:: Input data

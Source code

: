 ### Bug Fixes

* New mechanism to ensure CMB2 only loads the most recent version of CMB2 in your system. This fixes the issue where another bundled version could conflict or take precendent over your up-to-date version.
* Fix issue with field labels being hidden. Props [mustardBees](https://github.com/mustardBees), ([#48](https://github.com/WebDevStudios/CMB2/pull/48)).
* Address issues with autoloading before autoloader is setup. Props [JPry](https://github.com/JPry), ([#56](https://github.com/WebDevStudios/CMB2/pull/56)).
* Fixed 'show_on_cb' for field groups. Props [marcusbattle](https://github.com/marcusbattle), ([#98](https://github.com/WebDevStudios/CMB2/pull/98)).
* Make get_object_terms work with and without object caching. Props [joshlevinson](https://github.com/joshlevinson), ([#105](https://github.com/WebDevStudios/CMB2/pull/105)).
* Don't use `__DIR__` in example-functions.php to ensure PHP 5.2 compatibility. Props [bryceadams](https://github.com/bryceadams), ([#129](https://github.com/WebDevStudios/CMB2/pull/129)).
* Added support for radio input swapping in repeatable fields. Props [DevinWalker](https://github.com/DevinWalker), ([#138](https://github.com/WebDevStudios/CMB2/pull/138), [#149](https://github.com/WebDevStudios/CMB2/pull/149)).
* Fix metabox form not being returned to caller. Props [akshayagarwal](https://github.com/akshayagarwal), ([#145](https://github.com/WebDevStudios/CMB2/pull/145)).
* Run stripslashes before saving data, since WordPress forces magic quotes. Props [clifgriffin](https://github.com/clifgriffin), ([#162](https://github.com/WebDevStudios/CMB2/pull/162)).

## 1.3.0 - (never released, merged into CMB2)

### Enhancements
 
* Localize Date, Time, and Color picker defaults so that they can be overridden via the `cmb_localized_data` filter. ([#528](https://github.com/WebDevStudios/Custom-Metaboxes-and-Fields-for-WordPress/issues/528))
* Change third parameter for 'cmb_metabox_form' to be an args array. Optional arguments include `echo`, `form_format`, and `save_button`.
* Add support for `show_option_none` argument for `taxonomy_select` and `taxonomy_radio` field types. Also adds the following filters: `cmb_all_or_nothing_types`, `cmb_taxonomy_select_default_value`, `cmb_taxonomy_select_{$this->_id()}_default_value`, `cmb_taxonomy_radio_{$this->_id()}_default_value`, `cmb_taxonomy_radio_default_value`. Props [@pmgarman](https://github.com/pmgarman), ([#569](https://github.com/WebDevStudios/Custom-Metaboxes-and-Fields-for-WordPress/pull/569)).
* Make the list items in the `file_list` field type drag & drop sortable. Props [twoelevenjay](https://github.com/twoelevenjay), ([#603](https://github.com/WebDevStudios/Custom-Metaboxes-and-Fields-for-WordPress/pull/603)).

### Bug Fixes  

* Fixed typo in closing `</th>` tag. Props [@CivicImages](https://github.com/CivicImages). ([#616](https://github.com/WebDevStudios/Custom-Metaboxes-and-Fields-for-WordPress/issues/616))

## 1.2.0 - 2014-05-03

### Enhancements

::::

Assignment —
What lines in the material mention "being"? Copy every one of them.

Reply —
* Fix issue with field labels being hidden. Props [mustardBees](https://github.com/mustardBees), ([#48](https://github.com/WebDevStudios/CMB2/pull/48)).
* Fix metabox form not being returned to caller. Props [akshayagarwal](https://github.com/akshayagarwal), ([#145](https://github.com/WebDevStudios/CMB2/pull/145)).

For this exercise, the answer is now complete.